With an expansion of the First Home Guarantee scheme to soon come into effect, the consequences of government policies on the property market should be thoroughly examined.
The Smart Property Investment Show host Liam Garman sat down with Results Mentoring directors Simon Buckingham and Brendan Kelly to unpack potential repercussions of government schemes on the property market, including the First Home Guarantee scheme.
This scheme allows first home buyers to purchase a property with just a 5 per cent deposit, and avoid paying a lenders mortgage insurance (LMI).
The upcoming expansion of the scheme will lift income caps and scrap limits on the number of people who can use it, meaning all first home buyers will be eligible.
While the revised scheme will be welcomed by many home buyers, Buckingham said its repercussions are likely to be similar to original home owners’ grants, which had a “stimulating effect” on the market.
“There have been studies done on their first home owner grants that happened since 2000 onwards, that suggested that each time something like that was introduced, it translated to something like a $50,000 increase in property prices,” he said.
Kelly said one major impact of the First Home Guarantee scheme is that it would allow for an enormous number of properties to be available to first home buyers.
“The model around that, as I’ve read it … is that they looked at the median prices in the suburbs in the cities for houses, and the median prices in the cities for units,” he said.
“And they’ve said, well, based on that we want another 10 or 20 per cent, typically 10 per cent above that median at the time of creating this file.
“So basically 60 per cent of all dwellings right across the country are available to be purchased by first home buyers with this scheme.
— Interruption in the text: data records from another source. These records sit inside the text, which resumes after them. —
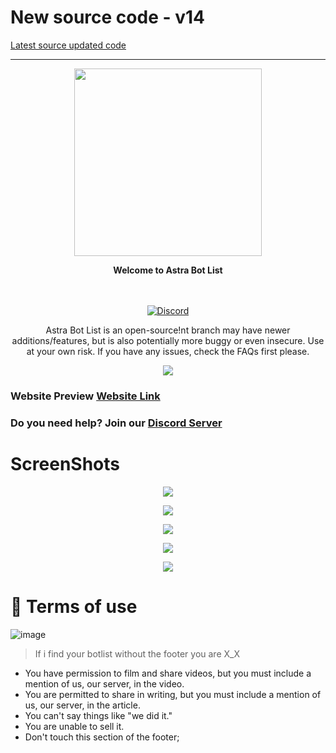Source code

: # New source code - v14
[Latest source updated code](https://github.com/Astra-Development/Discord-Bot-List-v3) 

---


<p align="center">
  <img src="https://media.discordapp.net/attachments/846824301676068874/847413435129135124/logo.png" width="300">
</p>

<p align="center">
  <b>Welcome to Astra Bot List</b>
</p>

<p align="center">
    <br/><br/>
    <a href="https://discord.gg/sQQFSnQhdt" target="_blank">
        <img src="https://img.shields.io/discord/793149744847257600?label=SUPPORT%20SERVER&style=for-the-badge" alt="Discord" />
    </a>
</p>

<p align="center">
  Astra Bot List is an open-source!nt branch may have newer additions/features, but is also potentially more buggy or even insecure. Use at your own risk. If you have any issues, check the FAQs first please.
</p>
<p align="center">
  <img src="https://imgur.com/1VuRUuT.png">
</p>

### Website Preview [Website Link](https://beta.astrabots.xyz/)
### Do you need help? Join our [Discord Server](https://astrabots.xyz/join)

# ScreenShots
<p align="center">
  <img src="https://user-images.githubusercontent.com/39243722/120173269-8a436200-c20c-11eb-84cc-18115a4be76c.png">
</p>
<p align="center">
  <img src="https://user-images.githubusercontent.com/39243722/120173403-acd57b00-c20c-11eb-8b2e-e5e3b09dcc69.png">
</p>
<p align="center">
  <img src="https://user-images.githubusercontent.com/39243722/120173517-c5459580-c20c-11eb-96e3-2683d73c456f.png">
</p>
<p align="center">
  <img src="https://user-images.githubusercontent.com/39243722/119623679-191d3c80-be11-11eb-9191-5f8bbd8d7bbc.png">
</p>
<p align="center">
  <img src="https://user-images.githubusercontent.com/39243722/119623756-29cdb280-be11-11eb-8bd0-d5e56a588c68.png">
</p>

# 📝 Terms of use
![image](https://user-images.githubusercontent.com/39243722/120484161-7722c480-c3bb-11eb-8850-85a83bf3ab9d.png)
> If i find your botlist without the footer you are X_X
- You have permission to film and share videos, but you must include a mention of us, our server, in the video.
- You are permitted to share in writing, but you must include a mention of us, our server, in the article.
- You can't say things like "we did it."
- You are unable to sell it.
- Don't touch this section of the footer;
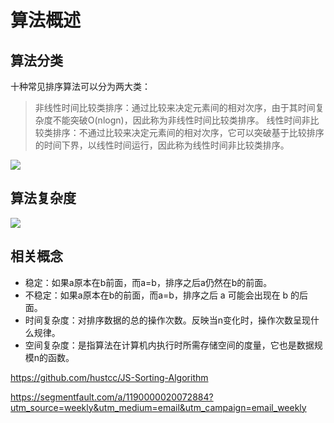 # 算法概述
## 算法分类
十种常见排序算法可以分为两大类：

> 非线性时间比较类排序：通过比较来决定元素间的相对次序，由于其时间复杂度不能突破O(nlogn)，因此称为非线性时间比较类排序。
> 线性时间非比较类排序：不通过比较来决定元素间的相对次序，它可以突破基于比较排序的时间下界，以线性时间运行，因此称为线性时间非比较类排序。

![](https://segmentfault.com/img/bVbwn2M?w=1722&h=1132)

## 算法复杂度
![](https://segmentfault.com/img/bVbwn2L?w=1882&h=1272)

## 相关概念
- 稳定：如果a原本在b前面，而a=b，排序之后a仍然在b的前面。
- 不稳定：如果a原本在b的前面，而a=b，排序之后 a 可能会出现在 b 的后面。
- 时间复杂度：对排序数据的总的操作次数。反映当n变化时，操作次数呈现什么规律。
- 空间复杂度：是指算法在计算机内执行时所需存储空间的度量，它也是数据规模n的函数。


https://github.com/hustcc/JS-Sorting-Algorithm

https://segmentfault.com/a/1190000020072884?utm_source=weekly&utm_medium=email&utm_campaign=email_weekly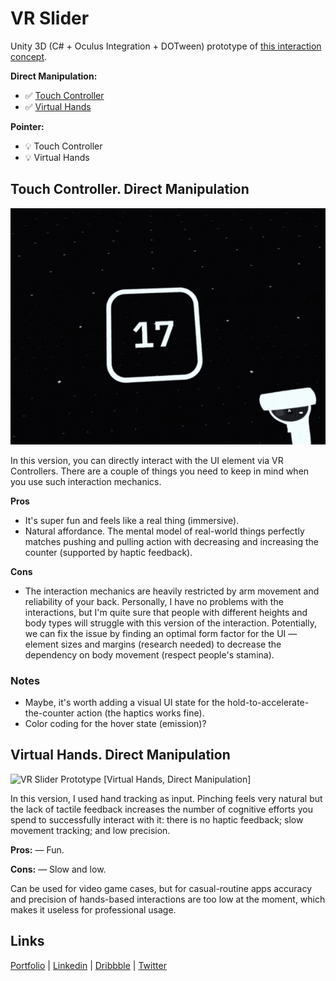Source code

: # VR Slider

Unity 3D (C# + Oculus Integration + DOTween) prototype of [this interaction concept](https://dribbble.com/shots/16776679-Meta-Slider).

**Direct Manipulation:**
- ✅ [Touch Controller](https://dribbble.com/shots/17942856-VR-Slider-Prototype-Touch-Controller-Direct-Manipulation)
- ✅ [Virtual Hands]()

**Pointer:**
- 💡 Touch Controller
- 💡 Virtual Hands


## Touch Controller. Direct Manipulation

![VR Slider Prototype [Touch Controller, Direct Manipulation]](/demo1.gif)

In this version, you can directly interact with the UI element via VR Controllers. There are a couple of things you need to keep in mind when you use such interaction mechanics.

**Pros**

- It's super fun and feels like a real thing (immersive).
- Natural affordance. The mental model of real-world things perfectly matches pushing and pulling action with decreasing and increasing the counter (supported by haptic feedback). 

**Cons**

- The interaction mechanics are heavily restricted by arm movement and reliability of your back. Personally, I have no problems with the interactions, but I'm quite sure that people with different heights and body types will struggle with this version of the interaction. Potentially,  we can fix the issue by finding an optimal form factor for the UI — element sizes and margins (research needed) to decrease the dependency on body movement (respect people's stamina).


### Notes
- Maybe, it's worth adding a visual UI state for the hold-to-accelerate-the-counter action (the haptics works fine).
- Color coding for the hover state (emission)?


## Virtual Hands. Direct Manipulation

![VR Slider Prototype [Virtual Hands, Direct Manipulation]](/demo2.gif)

In this version, I used hand tracking as input. Pinching feels very natural but the lack of tactile feedback increases the number of cognitive efforts you spend to successfully interact with it: there is no haptic feedback; slow movement tracking; and low precision.

**Pros:**
— Fun.

**Cons:**
— Slow and low.

Can be used for video game cases, but for casual-routine apps accuracy and precision of hands-based interactions are too low at the moment, which makes it useless for professional usage. 


## Links

[Portfolio](https://olegfrolov.design/) | [Linkedin](https://www.linkedin.com/in/oleg-frolov-6a6a4752/) | [Dribbble](https://dribbble.com/Volorf) | [Twitter](https://www.twitter.com/volorf)
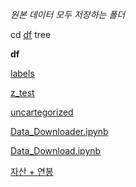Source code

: *원본 데이터 모두 저장하는 폴더*

cd [df](https://drive.google.com/drive/folders/1Y4OhfchDhymxQd3vqpIZ_zrU5yMzvNpR)
tree

**df**

[labels](https://www.notion.so/labels-1f9cd6ef7d31802e981ade855f7bd1e4?pvs=21)

[z_test](https://www.notion.so/z_test-1f9cd6ef7d318095b3f4dbef4511fadf?pvs=21)

[uncartegorized](https://www.notion.so/uncartegorized-1f9cd6ef7d3180c29dbacb677dac13e3?pvs=21)

[Data_Downloader.ipynb](https://www.notion.so/Data_Downloader-ipynb-1f9cd6ef7d3180998514d935c1a97949?pvs=21)

[Data_Download.ipynb](https://www.notion.so/Data_Download-ipynb-1f9cd6ef7d31809a88d3ec5d580275c4?pvs=21)

[자산 + 연봉](https://www.notion.so/1f9cd6ef7d31803e8efaff0695650dd3?pvs=21)
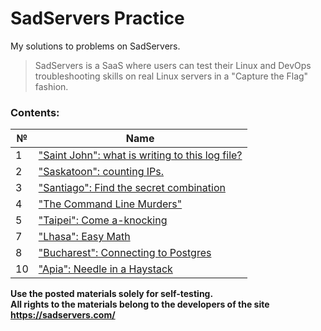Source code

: # SadServers Practice
My solutions to problems on SadServers.

> SadServers is a SaaS where users can test their Linux and DevOps troubleshooting skills on real Linux servers in a "Capture the Flag" fashion.

### Contents:

| № | Name |
| --- | ----------- |
| 1 | ["Saint John": what is writing to this log file?](./01-Saint-John/) |
| 2 | ["Saskatoon": counting IPs.](./02-Saskatoon/) |
| 3 | ["Santiago": Find the secret combination](./03-Santiago/) |
| 4 | ["The Command Line Murders"](./04-The-Command-Line-Murders/) |
| 5 | ["Taipei": Come a-knocking](./05-Taipei/) |
| 7 | ["Lhasa": Easy Math](./07-Lhasa/) |
| 8 | ["Bucharest": Connecting to Postgres](./08-Bucharest/) |
| 10 | ["Apia": Needle in a Haystack](./10-Apia/) |

**Use the posted materials solely for self-testing.** <br>
**All rights to the materials belong to the developers of the site https://sadservers.com/**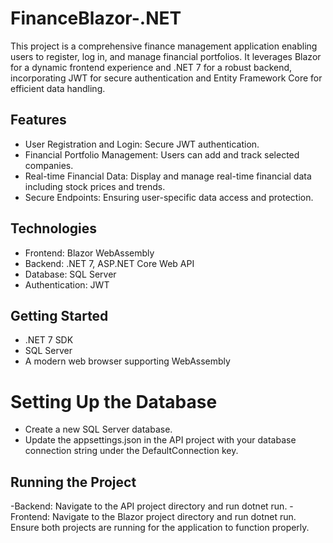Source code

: # FinanceBlazor-.NET

This project is a comprehensive finance management application enabling users to register, log in, and manage financial portfolios. It leverages Blazor for a dynamic frontend experience and .NET 7 for a robust backend, incorporating JWT for secure authentication and Entity Framework Core for efficient data handling.

## Features
- User Registration and Login: Secure JWT authentication.
- Financial Portfolio Management: Users can add and track selected companies.
- Real-time Financial Data: Display and manage real-time financial data including stock prices and trends.
- Secure Endpoints: Ensuring user-specific data access and protection.
## Technologies
- Frontend: Blazor WebAssembly
- Backend: .NET 7, ASP.NET Core Web API
- Database: SQL Server
 - Authentication: JWT
## Getting Started
- .NET 7 SDK
- SQL Server
- A modern web browser supporting WebAssembly
# Setting Up the Database
- Create a new SQL Server database.
- Update the appsettings.json in the API project with your database connection string under the DefaultConnection key.
## Running the Project
-Backend: Navigate to the API project directory and run dotnet run.
-Frontend: Navigate to the Blazor project directory and run dotnet run.
Ensure both projects are running for the application to function properly.
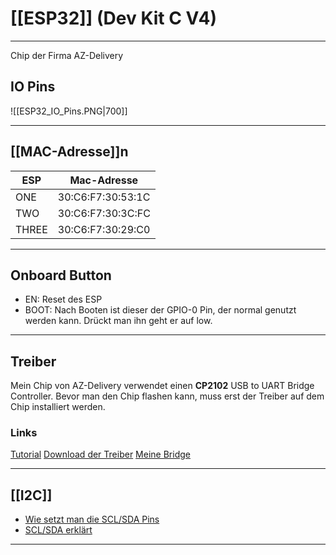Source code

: # [[ESP32]] (Dev Kit C V4)
___
Chip der Firma AZ-Delivery

## IO Pins
![[ESP32_IO_Pins.PNG|700]]

___

## [[MAC-Adresse]]n

| ESP   | Mac-Adresse       |
| ----- | ----------------- |
| ONE   | 30:C6:F7:30:53:1C |
| TWO   | 30:C6:F7:30:3C:FC |
| THREE | 30:C6:F7:30:29:C0 |

___

## Onboard Button

- EN: Reset des ESP
- BOOT: Nach Booten ist dieser der GPIO-0 Pin, der normal genutzt werden kann. Drückt man ihn geht er auf low.

___

## Treiber
Mein Chip von AZ-Delivery verwendet einen **CP2102** USB to UART Bridge Controller. Bevor man den Chip flashen kann, muss erst der Treiber auf dem Chip installiert werden.

### Links
[Tutorial](https://techexplorations.com/guides/esp32/begin/cp21xxx/)
[Download der Treiber](https://www.silabs.com/developers/usb-to-uart-bridge-vcp-drivers)
[Meine Bridge](https://www.silabs.com/interface/usb-bridges/classic/device.cp2102)

___

## [[I2C]]
- [Wie setzt man die SCL/SDA Pins](https://randomnerdtutorials.com/esp32-i2c-communication-arduino-ide/)
- [SCL/SDA erklärt](https://deepbluembedded.com/esp32-i2c-tutorial-change-pins-i2c-scanner-arduino/)

___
Now that is a phenomenal volume of houses in this country that first home buyers can get into.”
Buckingham noted that the scheme can be used in conjunction with existing grants or stamp duty concessions available, adding to the number of first home buyers who would be able to access the market.
“If I was a first home buyer … as long as I can qualify to service the 95 per cent loan, I only need $40,000 and nothing more to buy an $800,000 home in, in around Sydney or Newcastle for example, or anywhere in, in New South Wales for that matter,” he said.
“So that’s phenomenal in terms of the number of first home buyers who can now access the market.
“Ignoring the equity sharing side of things in Queensland, due to the first home buyer grants, which are $30,000 and duty concessions, a first home buyer could theoretically buy a brand new $600,000 home with $0 down because the first home grant of $30,000 would be the 5 per cent.”
Buckingham said that as a result of more first home buyers accessing the market, in conjunction with falling interest rates, rising borrowing capacity and individual states’ first home buyer incentives, demand will rise across the market.
“If you are bringing forward a whole lot of first home buyer demand that otherwise would have been spread out over months or even years as people saved up deposits … you bring forward their buying decision,” he said.
“You probably also see a little bit of a lull at the back end of this year.”
As an additional effect of the scheme, Kelly said that prices could be driven up in more expensive suburbs.
He said the lower 25 per cent and and middle 50 per cent of suburbs are most likely to be affected by the scheme and see the most growth.
“If most of the aggression towards buying occurs in those suburbs, you’re going to find … those owners in those values who are more cashed up, more borrowing capacity, more established, go, ‘You know what, now is the time I need to sell because I want to upgrade’.”
“If it is that the more expensive suburbs are not getting the same level of growth or burn rate for urgency, you’ll see people moving from this hot pocket of values into cooler but more expensive pockets, and therefore drive prices up in the more expensive suburbs over time,” he concluded.